*Saved entries:*
....

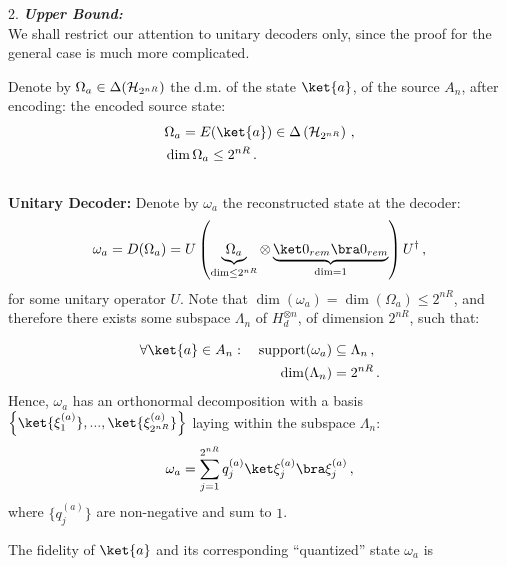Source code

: \documentclass[12pt,a4paper]{article}
\begin{document}
2. \textbf{\emph{Upper Bound:}}\\
        We shall restrict our attention to unitary decoders only, since the
        proof for the general case is much more complicated.  

        Denote by $\Omega_a \in \Delta(\mathcal{H}_{2^{nR}})$ the d.m. of the
        state $\ket{a}$, of the source $A_n$, after encoding:
        the encoded source state:
        \begin{align*}
            &\Omega_a = E(\ket{a}) \in \Delta \left( \cH_{2^{nR}} \right)
            \,, \\
            &\dim \Omega_a \leq 2^{nR} \,.
        \end{align*}
\\
\textbf{Unitary Decoder:}
        Denote by $\omega_a$ the reconstructed state at the decoder:
        \begin{align*}
            \omega_a = D(\Omega_a) = U \left( \underbrace{\Omega_a}_{\dim \leq 2^{nR}} \otimes \underbrace{\ketbra{0_{rem}}}_{\dim = 1} \right)
            U^\dagger \,,
        \end{align*}
        for some unitary operator $U$. Note that $\dim(\omega_a) =
        \dim(\Omega_a) \leq 2^{nR}$, and therefore there exists some
        subspace $\Lambda_n$ of $H_d^{\otimes n}$, of dimension $2^{nR}$,
        such that:

        \begin{align*}
            \forall \ket{a} \in A_n: \quad \text{support} (\omega_a) &\subseteq
            \Lambda_n \,, \\
            \dim(\Lambda_n) &= 2^{nR} \,.
        \end{align*}
        Hence, $\omega_a$ has an orthonormal decomposition with a basis
        $\left\{ \ket{\xi_1^{(a)}}, ..., \ket{\xi_{2^{nR}}^{(a)}} \right\}$
        laying within the subspace $\Lambda_n$:
        \begin{align*}
            \omega_a = \sum_{j=1}^{2^{nR}} q_j^{(a)} \ketbra{\xi_j^{(a)}} \,,
        \end{align*}
        where $\{q_j^{(a)}\}$ are non-negative and sum to $1$.

        The fidelity of $\ket{a}$ and its corresponding ``quantized'' state
        $\omega_a$ is
\end{document}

....

*Exercise details:*
In the entries above, some lines hold the string "right". Copy each of them.

*Result:*
            &\Omega_a = E(\ket{a}) \in \Delta \left( \cH_{2^{nR}} \right)
            \omega_a = D(\Omega_a) = U \left( \underbrace{\Omega_a}_{\dim \leq 2^{nR}} \otimes \underbrace{\ketbra{0_{rem}}}_{\dim = 1} \right)
        $\left\{ \ket{\xi_1^{(a)}}, ..., \ket{\xi_{2^{nR}}^{(a)}} \right\}$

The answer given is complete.